3. The optical dispersive device of claim 1 , wherein the second angle and the first vertex angle of the first prism is selected so that the total internal reflection at the output face of the first prism prevents light of a wavelength at an edge of the operating wavelength range from contributing into the output light beam after travelling more than twice between the reflecting grating and the reflector.
4. The optical dispersive device of claim 1 , wherein the second diffraction angle corresponds to a ray of a second wavelength from the input light beam, which in the absence of the total internal reflection would have contributed into the output beam after experiencing more than two passes between the reflecting grating and the corner reflector.
5. The optical dispersive device of claim 1 , wherein the gap between the first and second prisms has a wedge-like shape with a vertex angle selected to spatially separate light passing through the gap without reflections therein from light experiencing such reflections in the gap, and wherein light propagating through the gap experiences a first angular chromatic dispersion.
6. The optical dispersive device of claim 5 , wherein the light diffracted from the grating impinges upon at least one of the input surface of the first prism and the output surface of the second prism at a non-zero angle of incidence that is selected for imparting upon said light a second angular chromatic dispersion, which is opposite in sign to the first chromatic dispersion for at least partial compensation thereof.

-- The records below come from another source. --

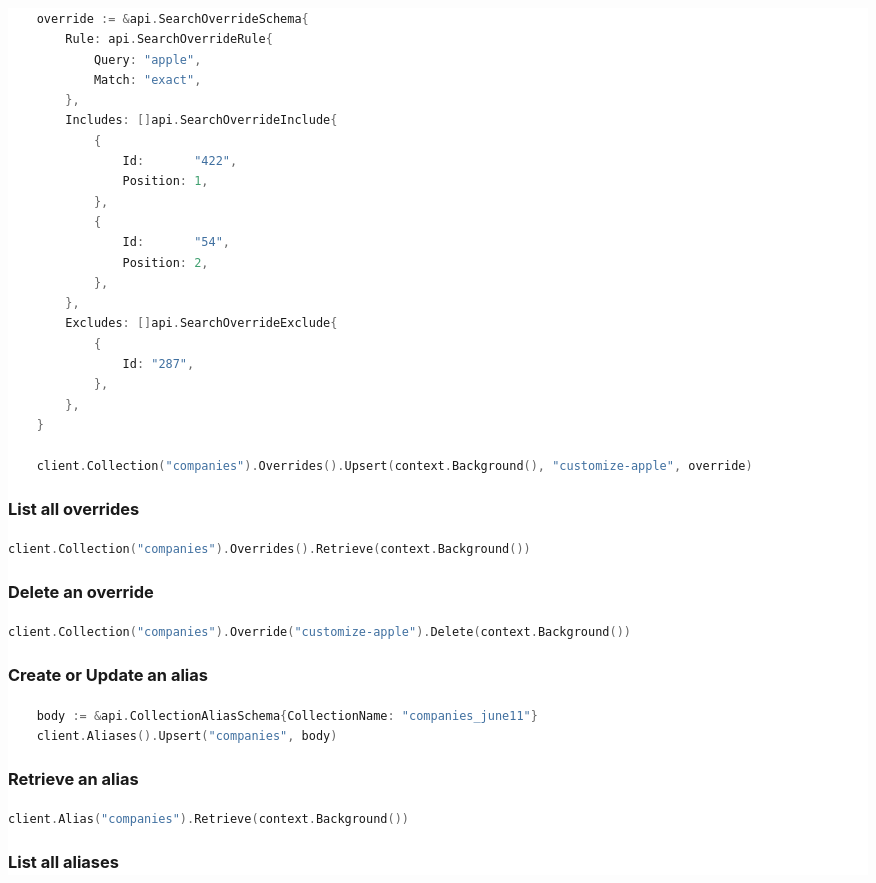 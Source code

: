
 ```go
	override := &api.SearchOverrideSchema{
		Rule: api.SearchOverrideRule{
			Query: "apple",
			Match: "exact",
		},
		Includes: []api.SearchOverrideInclude{
			{
				Id:       "422",
				Position: 1,
			},
			{
				Id:       "54",
				Position: 2,
			},
		},
		Excludes: []api.SearchOverrideExclude{
			{
				Id: "287",
			},
		},
	}

	client.Collection("companies").Overrides().Upsert(context.Background(), "customize-apple", override)
```

### List all overrides

```go
client.Collection("companies").Overrides().Retrieve(context.Background())
```

### Delete an override

```go
client.Collection("companies").Override("customize-apple").Delete(context.Background())
```

### Create or Update an alias

```go
	body := &api.CollectionAliasSchema{CollectionName: "companies_june11"}
	client.Aliases().Upsert("companies", body)
```

### Retrieve an alias

```go
client.Alias("companies").Retrieve(context.Background())
```

### List all aliases
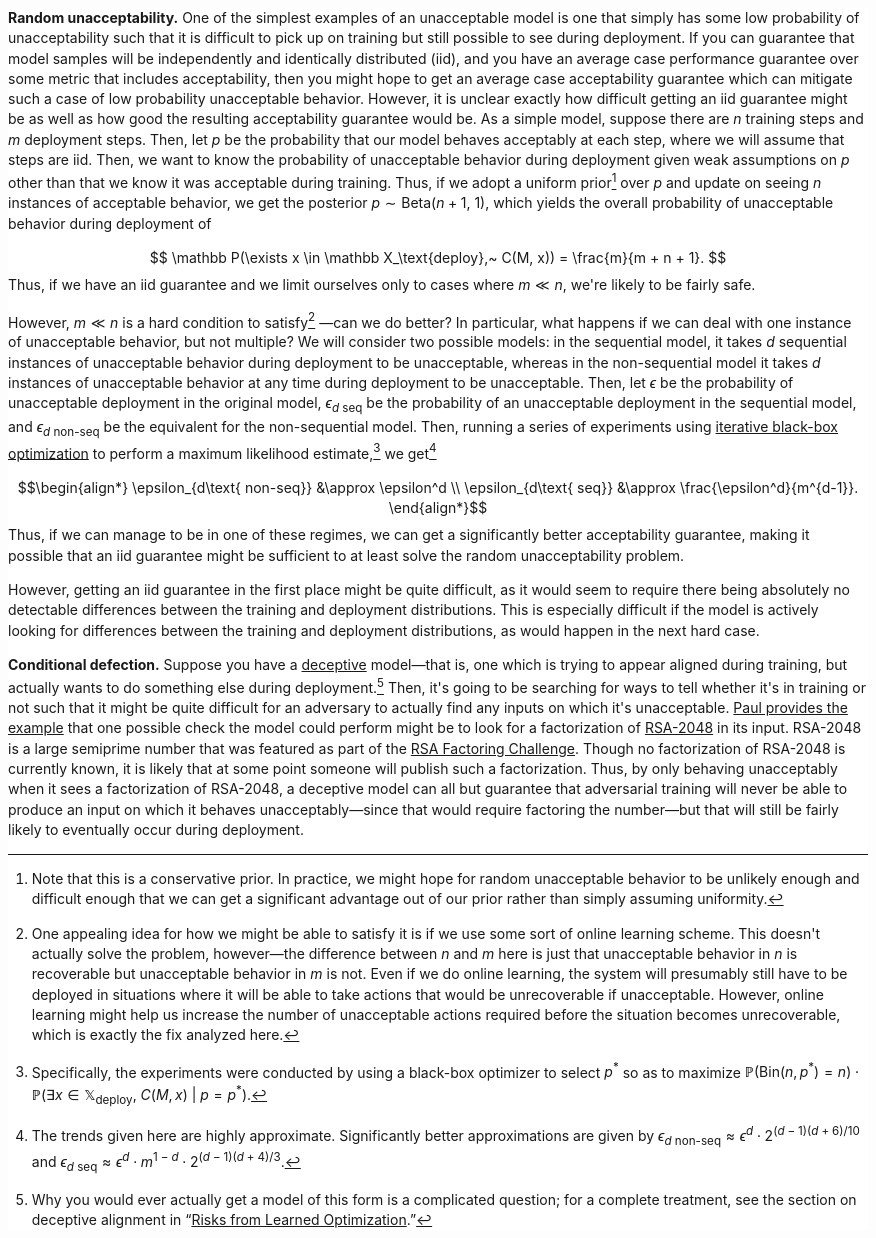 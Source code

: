 **Random unacceptability.** One of the simplest examples of an unacceptable model is one that simply has some low probability of unacceptability such that it is difficult to pick up on training but still possible to see during deployment. If you can guarantee that model samples will be independently and identically distributed (iid), and you have an average case performance guarantee over some metric that includes acceptability, then you might hope to get an average case acceptability guarantee which can mitigate such a case of low probability unacceptable behavior. However, it is unclear exactly how difficult getting an iid guarantee might be as well as how good the resulting acceptability guarantee would be. As a simple model, suppose there are $n$ training steps and $m$ deployment steps. Then, let $p$ be the probability that our model behaves acceptably at each step, where we will assume that steps are iid. Then, we want to know the probability of unacceptable behavior during deployment given weak assumptions on $p$ other than that we know it was acceptable during training. Thus, if we adopt a uniform prior[^9] over $p$ and update on seeing $n$ instances of acceptable behavior, we get the posterior $p \sim \text{Beta}(n+1,~ 1)$, which yields the overall probability of unacceptable behavior during deployment of

[^9]: Note that this is a conservative prior. In practice, we might hope for random unacceptable behavior to be unlikely enough and difficult enough that we can get a significant advantage out of our prior rather than simply assuming uniformity.

$$
    \mathbb P(\exists x \in \mathbb X_\text{deploy},~ C(M, x)) = \frac{m}{m + n + 1}.
$$
Thus, if we have an iid guarantee and we limit ourselves only to cases where $m \ll n$, we're likely to be fairly safe.

However, $m \ll n$ is a hard condition to satisfy[^10] —can we do better? In particular, what happens if we can deal with one instance of unacceptable behavior, but not multiple? We will consider two possible models: in the sequential model, it takes $d$ sequential instances of unacceptable behavior during deployment to be unacceptable, whereas in the non-sequential model it takes $d$ instances of unacceptable behavior at any time during deployment to be unacceptable. Then, let $\epsilon$ be the probability of unacceptable deployment in the original model, $\epsilon_{d\text{ seq}}$ be the probability of an unacceptable deployment in the sequential model, and $\epsilon_{d\text{ non-seq}}$ be the equivalent for the non-sequential model. Then, running a series of experiments using [iterative black-box optimization](https://github.com/evhub/iternash) to perform a maximum likelihood estimate,[^17] we get[^18]

[^18]: The trends given here are highly approximate. Significantly better approximations are given by $\epsilon_{d\text{ non-seq}} \approx \epsilon^d \cdot 2^{(d-1)(d+6)/10}$ and $\epsilon_{d\text{ seq}} \approx \epsilon^d \cdot m^{1-d} \cdot 2^{(d-1)(d+4)/3}$.

[^17]: Specifically, the experiments were conducted by using a black-box optimizer to select $p^*$ so as to maximize $\mathbb P(\text{Bin}(n, p^*) = n) \cdot \mathbb P(\exists x \in \mathbb X_\text{deploy},~ C(M, x)\ |\ p = p^*)$.

[^10]: One appealing idea for how we might be able to satisfy it is if we use some sort of online learning scheme. This doesn't actually solve the problem, however—the difference between $n$ and $m$ here is just that unacceptable behavior in $n$ is recoverable but unacceptable behavior in $m$ is not. Even if we do online learning, the system will presumably still have to be deployed in situations where it will be able to take actions that would be unrecoverable if unacceptable. However, online learning might help us increase the number of unacceptable actions required before the situation becomes unrecoverable, which is exactly the fix analyzed here.

$$\begin{align*}
    \epsilon_{d\text{ non-seq}} &\approx \epsilon^d \\
    \epsilon_{d\text{ seq}} &\approx \frac{\epsilon^d}{m^{d-1}}.
\end{align*}$$
Thus, if we can manage to be in one of these regimes, we can get a significantly better acceptability guarantee, making it possible that an iid guarantee might be sufficient to at least solve the random unacceptability problem.

However, getting an iid guarantee in the first place might be quite difficult, as it would seem to require there being absolutely no detectable differences between the training and deployment distributions. This is especially difficult if the model is actively looking for differences between the training and deployment distributions, as would happen in the next hard case.

**Conditional defection.** Suppose you have a [deceptive](https://www.alignmentforum.org/posts/zthDPAjh9w6Ytbeks/deceptive-alignment) model—that is, one which is trying to appear aligned during training, but actually wants to do something else during deployment.[^11] Then, it's going to be searching for ways to tell whether it's in training or not such that it might be quite difficult for an adversary to actually find any inputs on which it's unacceptable. [Paul provides the example](https://ai-alignment.com/training-robust-corrigibility-ce0e0a3b9b4d) that one possible check the model could perform might be to look for a factorization of [RSA-2048](https://en.wikipedia.org/wiki/RSA_numbers#RSA-2048) in its input. RSA-2048 is a large semiprime number that was featured as part of the [RSA Factoring Challenge](https://en.wikipedia.org/wiki/RSA_Factoring_Challenge). Though no factorization of RSA-2048 is currently known, it is likely that at some point someone will publish such a factorization. Thus, by only behaving unacceptably when it sees a factorization of RSA-2048, a deceptive model can all but guarantee that adversarial training will never be able to produce an input on which it behaves unacceptably—since that would require factoring the number—but that will still be fairly likely to eventually occur during deployment.


[^1]: For a further treatment of the question of what a good acceptability guarantee might look like, see “[Towards a mechanistic understanding of corrigibility](https://www.alignmentforum.org/posts/BKM8uQS6QdJPZLqCr/towards-a-mechanistic-understanding-of-corrigibility).”
[^2]: See the “Hard cases” section for an analysis of ways in which a guarantee of this form might be insufficient and/or difficult to obtain.
[^3]: Note that there are still a lot of unresolved open questions regarding inner alignment. “[Risks from Learned Optimization](https://arxiv.org/abs/1906.01820)” attempts to address many of these questions from a theoretical perspective, though additional [experimental evidence](https://www.alignmentforum.org/posts/uSdPa9nrSgmXCtdKN/concrete-experiments-in-inner-alignment) would also be useful to further pin down this problem.
[^4]: See the “Conditional defection” hard case for more examples of inputs that might lead to unacceptable behavior which might be very difficult to instantiate during training.
[^5]: This could be pure supervised amplification, debate, or anything in-between. For simplicity, I mostly think about the pure supervised case wherein $\text{Amp}(M)$ is implemented simply by asking the question to a human with the ability to consult the model.
[^16]: Note that this approximation is tight if and only if there exists some $\alpha \in \mathbb X_\text{pseudo}$ such that $\alpha(x) \leftrightarrow C(M, x)$.
[^6]: Note that this still assumes $C$ is binary—which is not quite right since we might care about some unacceptable actions more than others—though that can also easily be relaxed by moving to an expectation rather than a probability.
[^7]: One concern with this definition is that probabilities are not in general well-defined over logical statements. To resolve this problem, we can instead ask something of the form “What is your break-even price for a contract that pays out \$1 if $A$ and $B$ are true but that is fully refunded if $B$ is false?”
[^8]: Alternatively, if we want to think of deployment as a concrete set of inputs $\mathbb X_\text{deploy}$ rather than a distribution, we can set $L_M = P_M(\exists x \in \mathbb X_\text{deploy},~ \text{Adv}(M)(x)) \cdot P_M(\exists x \in \mathbb X_\text{deploy},~ \text{Adv}(M)(x) \to C(M, x))$.
[^11]: Why you would ever actually get a model of this form is a complicated question; for a complete treatment, see the section on deceptive alignment in “[Risks from Learned Optimization](https://arxiv.org/abs/1906.01820).”
[^12]: In particular, it might be that $C(M, x)$ is iid relative to $x \sim \text{deploy}$, but still becomes more likely when conditioning on $x$ being important to us.
[^13]: Note that $r$ here is not the minimum number of steps before $M_{i+r}$ can become unacceptable, but rather the minimum number of steps before $M_{i+r}$ can deceive $\text{Amp}(M_i)$ into thinking it's acceptable when it's not.
[^14]: Though no more mechanistic approach currently exists, I am excited about [future research](https://www.alignmentforum.org/posts/Zj2PgP5A8vY2G3gYw/optimization-provenance) possibly yielding progress in this domain.
[^15]: Much research in the direction of extracting interpretable world models already exists—such as Carter et al.'s [Activation Atlases](https://distill.pub/2019/activation-atlas/), for example—though it is currently unclear to what extent such techniques will scale to more powerful AI systems. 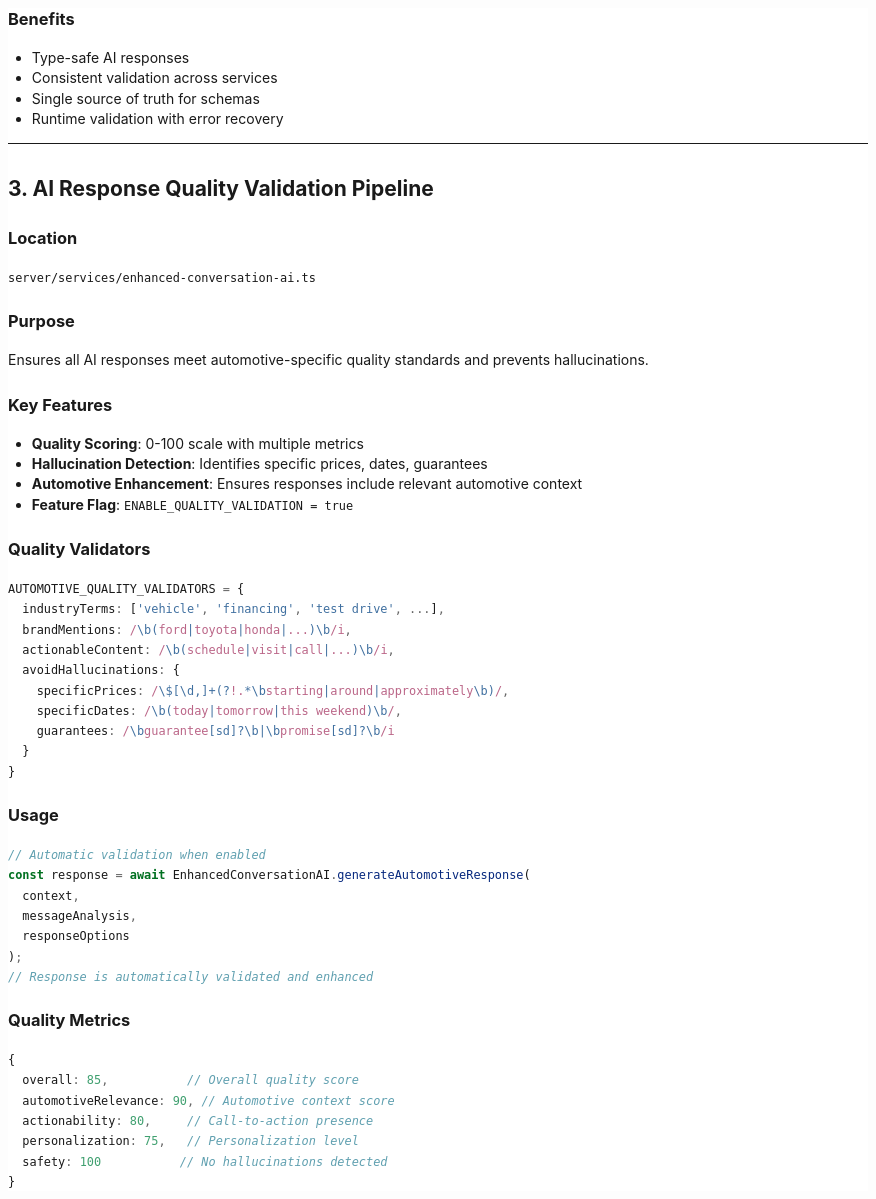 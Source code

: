 ### Benefits
- Type-safe AI responses
- Consistent validation across services
- Single source of truth for schemas
- Runtime validation with error recovery

---

## 3. AI Response Quality Validation Pipeline

### Location
`server/services/enhanced-conversation-ai.ts`

### Purpose
Ensures all AI responses meet automotive-specific quality standards and prevents hallucinations.

### Key Features
- **Quality Scoring**: 0-100 scale with multiple metrics
- **Hallucination Detection**: Identifies specific prices, dates, guarantees
- **Automotive Enhancement**: Ensures responses include relevant automotive context
- **Feature Flag**: `ENABLE_QUALITY_VALIDATION = true`

### Quality Validators
```typescript
AUTOMOTIVE_QUALITY_VALIDATORS = {
  industryTerms: ['vehicle', 'financing', 'test drive', ...],
  brandMentions: /\b(ford|toyota|honda|...)\b/i,
  actionableContent: /\b(schedule|visit|call|...)\b/i,
  avoidHallucinations: {
    specificPrices: /\$[\d,]+(?!.*\bstarting|around|approximately\b)/,
    specificDates: /\b(today|tomorrow|this weekend)\b/,
    guarantees: /\bguarantee[sd]?\b|\bpromise[sd]?\b/i
  }
}
```

### Usage
```typescript
// Automatic validation when enabled
const response = await EnhancedConversationAI.generateAutomotiveResponse(
  context,
  messageAnalysis,
  responseOptions
);
// Response is automatically validated and enhanced
```

### Quality Metrics
```typescript
{
  overall: 85,           // Overall quality score
  automotiveRelevance: 90, // Automotive context score
  actionability: 80,     // Call-to-action presence
  personalization: 75,   // Personalization level
  safety: 100           // No hallucinations detected
}
```
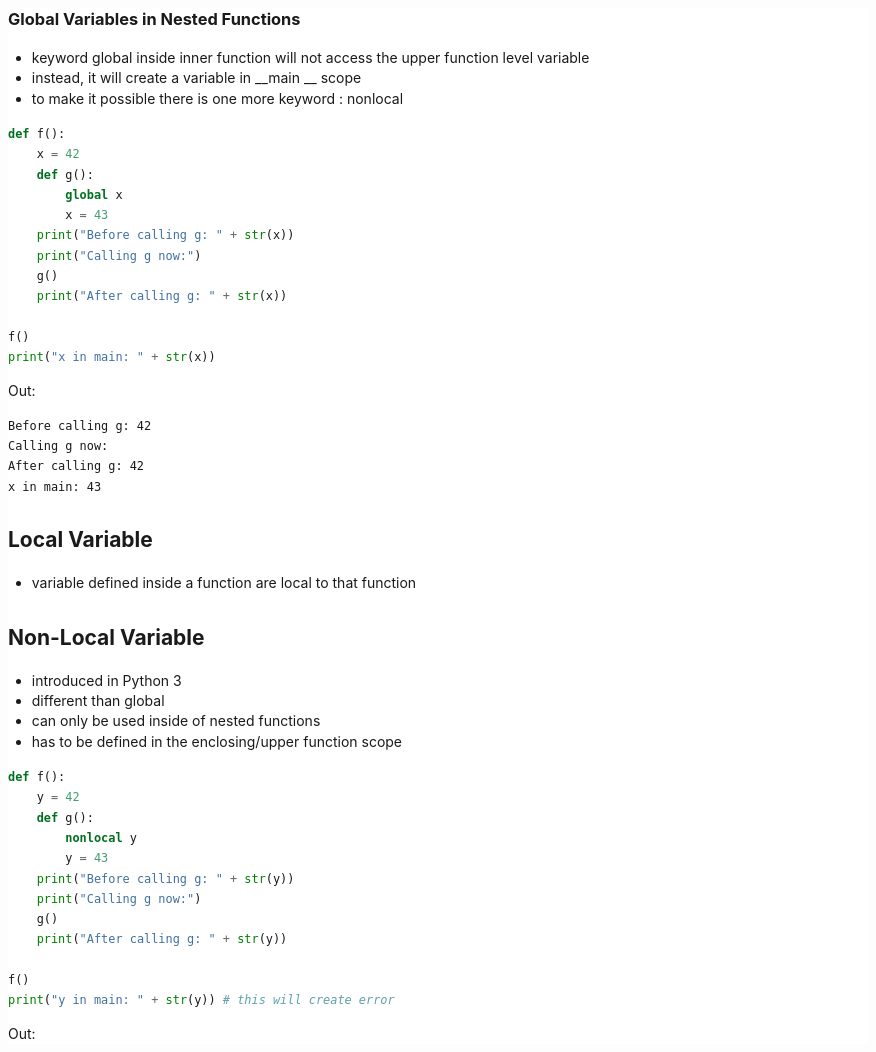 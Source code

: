 ### Global Variables in Nested Functions
* keyword global inside inner function will not access the upper function level variable
* instead, it will create a variable in __main __ scope
* to make it possible there is one more keyword : nonlocal

```python
def f():
    x = 42
    def g():
        global x
        x = 43
    print("Before calling g: " + str(x))
    print("Calling g now:")
    g()
    print("After calling g: " + str(x))
    
f()
print("x in main: " + str(x))
```
Out:
```
Before calling g: 42
Calling g now:
After calling g: 42
x in main: 43
```

## Local Variable
* variable defined inside a function are local to that function

## Non-Local Variable
* introduced in Python 3
* different than global
* can only be used inside of nested functions
* has to be defined in the enclosing/upper function scope

```python
def f():
    y = 42
    def g():
        nonlocal y
        y = 43
    print("Before calling g: " + str(y))
    print("Calling g now:")
    g()
    print("After calling g: " + str(y))
    
f()
print("y in main: " + str(y)) # this will create error
```

Out:
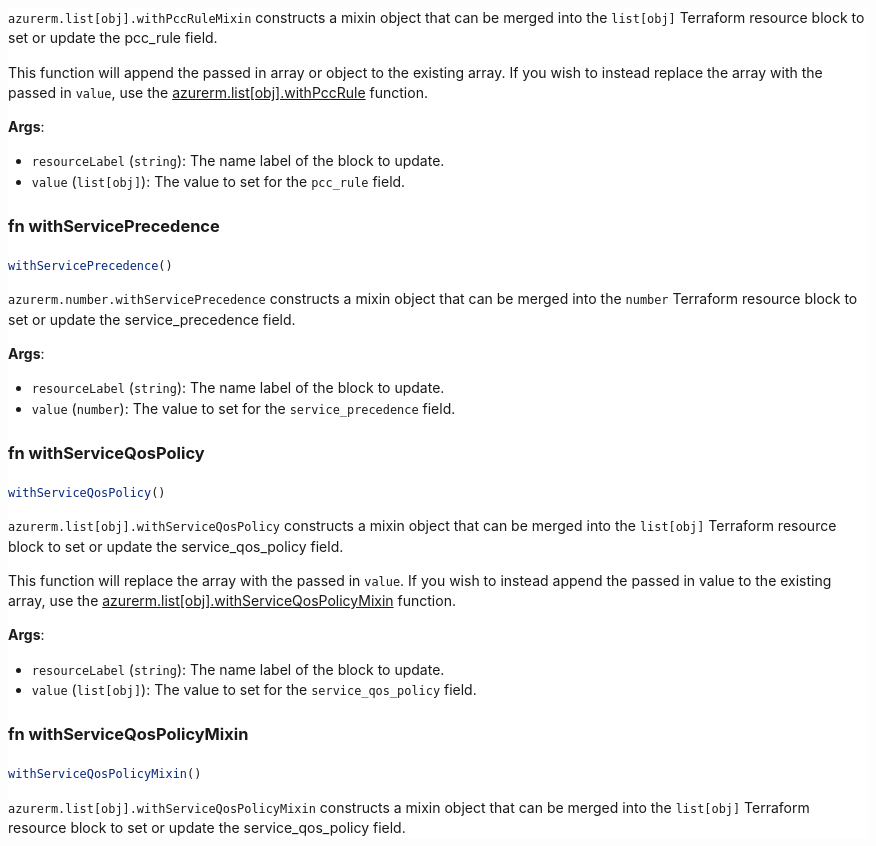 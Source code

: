 `azurerm.list[obj].withPccRuleMixin` constructs a mixin object that can be merged into the `list[obj]`
Terraform resource block to set or update the pcc_rule field.

This function will append the passed in array or object to the existing array. If you wish
to instead replace the array with the passed in `value`, use the [azurerm.list[obj].withPccRule](TODO)
function.


**Args**:
  - `resourceLabel` (`string`): The name label of the block to update.
  - `value` (`list[obj]`): The value to set for the `pcc_rule` field.


### fn withServicePrecedence

```ts
withServicePrecedence()
```

`azurerm.number.withServicePrecedence` constructs a mixin object that can be merged into the `number`
Terraform resource block to set or update the service_precedence field.



**Args**:
  - `resourceLabel` (`string`): The name label of the block to update.
  - `value` (`number`): The value to set for the `service_precedence` field.


### fn withServiceQosPolicy

```ts
withServiceQosPolicy()
```

`azurerm.list[obj].withServiceQosPolicy` constructs a mixin object that can be merged into the `list[obj]`
Terraform resource block to set or update the service_qos_policy field.

This function will replace the array with the passed in `value`. If you wish to instead append the
passed in value to the existing array, use the [azurerm.list[obj].withServiceQosPolicyMixin](TODO) function.


**Args**:
  - `resourceLabel` (`string`): The name label of the block to update.
  - `value` (`list[obj]`): The value to set for the `service_qos_policy` field.


### fn withServiceQosPolicyMixin

```ts
withServiceQosPolicyMixin()
```

`azurerm.list[obj].withServiceQosPolicyMixin` constructs a mixin object that can be merged into the `list[obj]`
Terraform resource block to set or update the service_qos_policy field.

7. The optical dispersive device of claim 6 , wherein the first reflective surface is provided by a third face of the second prism which receives light passed through the light output face of the first prism and the light input face of the second prism, and reflects said light towards the light output face of the second prism, and wherein the third face of the second prism is tilted with respect to the light input face thereof at an angle that is selected for providing the desired non-zero angle of incidence at the output face of the second prism.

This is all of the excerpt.